- _The problem_
Nothing in the data may be changed; retype all of it.

::: Given information :::

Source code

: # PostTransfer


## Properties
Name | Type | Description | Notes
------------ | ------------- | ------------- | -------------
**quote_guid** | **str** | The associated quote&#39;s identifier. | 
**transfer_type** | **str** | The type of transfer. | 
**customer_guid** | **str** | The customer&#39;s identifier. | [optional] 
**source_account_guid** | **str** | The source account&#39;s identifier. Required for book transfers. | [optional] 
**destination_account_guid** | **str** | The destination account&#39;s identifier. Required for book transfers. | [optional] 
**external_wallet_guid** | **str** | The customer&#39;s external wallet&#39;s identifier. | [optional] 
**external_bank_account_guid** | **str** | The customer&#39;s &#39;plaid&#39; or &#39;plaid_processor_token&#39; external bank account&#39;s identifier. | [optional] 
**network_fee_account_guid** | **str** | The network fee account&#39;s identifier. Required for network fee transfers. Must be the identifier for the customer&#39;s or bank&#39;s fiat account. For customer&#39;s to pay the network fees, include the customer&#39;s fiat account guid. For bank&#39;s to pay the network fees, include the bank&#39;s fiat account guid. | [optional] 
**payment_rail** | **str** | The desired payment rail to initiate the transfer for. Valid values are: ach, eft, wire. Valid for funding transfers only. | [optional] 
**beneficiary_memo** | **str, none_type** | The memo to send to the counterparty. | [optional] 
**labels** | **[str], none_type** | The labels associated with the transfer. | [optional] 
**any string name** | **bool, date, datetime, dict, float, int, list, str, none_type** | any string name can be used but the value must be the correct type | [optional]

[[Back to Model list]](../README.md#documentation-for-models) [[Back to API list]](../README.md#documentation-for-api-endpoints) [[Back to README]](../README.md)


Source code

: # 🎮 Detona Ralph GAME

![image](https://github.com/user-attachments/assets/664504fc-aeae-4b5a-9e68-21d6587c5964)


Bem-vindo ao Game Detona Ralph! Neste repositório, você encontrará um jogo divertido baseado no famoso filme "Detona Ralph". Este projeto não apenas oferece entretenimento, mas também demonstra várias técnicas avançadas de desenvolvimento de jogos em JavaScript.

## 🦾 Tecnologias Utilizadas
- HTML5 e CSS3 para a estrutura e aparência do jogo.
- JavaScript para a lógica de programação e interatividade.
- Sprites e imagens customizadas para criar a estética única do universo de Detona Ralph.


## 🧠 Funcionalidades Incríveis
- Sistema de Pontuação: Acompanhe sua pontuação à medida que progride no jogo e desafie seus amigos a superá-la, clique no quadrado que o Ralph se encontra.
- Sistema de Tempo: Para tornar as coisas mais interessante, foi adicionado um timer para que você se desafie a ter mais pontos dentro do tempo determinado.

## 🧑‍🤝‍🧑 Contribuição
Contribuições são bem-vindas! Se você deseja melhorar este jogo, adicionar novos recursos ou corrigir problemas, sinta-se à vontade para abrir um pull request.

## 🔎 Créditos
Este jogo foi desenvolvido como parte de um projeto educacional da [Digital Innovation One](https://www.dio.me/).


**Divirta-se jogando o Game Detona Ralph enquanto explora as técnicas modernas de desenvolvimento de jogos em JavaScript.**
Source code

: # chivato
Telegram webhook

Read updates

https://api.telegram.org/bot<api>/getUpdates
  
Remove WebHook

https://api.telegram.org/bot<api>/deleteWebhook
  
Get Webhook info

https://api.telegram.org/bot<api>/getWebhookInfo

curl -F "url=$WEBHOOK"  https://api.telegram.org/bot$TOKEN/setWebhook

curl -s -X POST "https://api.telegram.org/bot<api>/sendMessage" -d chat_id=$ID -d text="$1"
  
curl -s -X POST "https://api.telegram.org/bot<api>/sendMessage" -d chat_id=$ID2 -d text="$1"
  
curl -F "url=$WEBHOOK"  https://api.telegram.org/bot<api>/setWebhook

:::

- _Written answer_
Source code

: # PostTransfer


## Properties
Name | Type | Description | Notes
------------ | ------------- | ------------- | -------------
**quote_guid** | **str** | The associated quote&#39;s identifier. | 
**transfer_type** | **str** | The type of transfer. | 
**customer_guid** | **str** | The customer&#39;s identifier. | [optional] 
**source_account_guid** | **str** | The source account&#39;s identifier. Required for book transfers. | [optional] 
**destination_account_guid** | **str** | The destination account&#39;s identifier. Required for book transfers. | [optional] 
**external_wallet_guid** | **str** | The customer&#39;s external wallet&#39;s identifier. | [optional] 
**external_bank_account_guid** | **str** | The customer&#39;s &#39;plaid&#39; or &#39;plaid_processor_token&#39; external bank account&#39;s identifier. | [optional] 
**network_fee_account_guid** | **str** | The network fee account&#39;s identifier. Required for network fee transfers. Must be the identifier for the customer&#39;s or bank&#39;s fiat account. For customer&#39;s to pay the network fees, include the customer&#39;s fiat account guid. For bank&#39;s to pay the network fees, include the bank&#39;s fiat account guid. | [optional] 
**payment_rail** | **str** | The desired payment rail to initiate the transfer for. Valid values are: ach, eft, wire. Valid for funding transfers only. | [optional] 
**beneficiary_memo** | **str, none_type** | The memo to send to the counterparty. | [optional] 
**labels** | **[str], none_type** | The labels associated with the transfer. | [optional] 
**any string name** | **bool, date, datetime, dict, float, int, list, str, none_type** | any string name can be used but the value must be the correct type | [optional]

[[Back to Model list]](../README.md#documentation-for-models) [[Back to API list]](../README.md#documentation-for-api-endpoints) [[Back to README]](../README.md)


Source code

: # 🎮 Detona Ralph GAME

![image](https://github.com/user-attachments/assets/664504fc-aeae-4b5a-9e68-21d6587c5964)


Bem-vindo ao Game Detona Ralph! Neste repositório, você encontrará um jogo divertido baseado no famoso filme "Detona Ralph". Este projeto não apenas oferece entretenimento, mas também demonstra várias técnicas avançadas de desenvolvimento de jogos em JavaScript.

## 🦾 Tecnologias Utilizadas
- HTML5 e CSS3 para a estrutura e aparência do jogo.
- JavaScript para a lógica de programação e interatividade.
- Sprites e imagens customizadas para criar a estética única do universo de Detona Ralph.


## 🧠 Funcionalidades Incríveis
- Sistema de Pontuação: Acompanhe sua pontuação à medida que progride no jogo e desafie seus amigos a superá-la, clique no quadrado que o Ralph se encontra.
- Sistema de Tempo: Para tornar as coisas mais interessante, foi adicionado um timer para que você se desafie a ter mais pontos dentro do tempo determinado.

## 🧑‍🤝‍🧑 Contribuição
Contribuições são bem-vindas! Se você deseja melhorar este jogo, adicionar novos recursos ou corrigir problemas, sinta-se à vontade para abrir um pull request.

## 🔎 Créditos
Este jogo foi desenvolvido como parte de um projeto educacional da [Digital Innovation One](https://www.dio.me/).


**Divirta-se jogando o Game Detona Ralph enquanto explora as técnicas modernas de desenvolvimento de jogos em JavaScript.**
Source code

: # chivato
Telegram webhook

Read updates

https://api.telegram.org/bot<api>/getUpdates
  
Remove WebHook

https://api.telegram.org/bot<api>/deleteWebhook
  
Get Webhook info

https://api.telegram.org/bot<api>/getWebhookInfo

curl -F "url=$WEBHOOK"  https://api.telegram.org/bot$TOKEN/setWebhook

curl -s -X POST "https://api.telegram.org/bot<api>/sendMessage" -d chat_id=$ID -d text="$1"
  
curl -s -X POST "https://api.telegram.org/bot<api>/sendMessage" -d chat_id=$ID2 -d text="$1"
  
curl -F "url=$WEBHOOK"  https://api.telegram.org/bot<api>/setWebhook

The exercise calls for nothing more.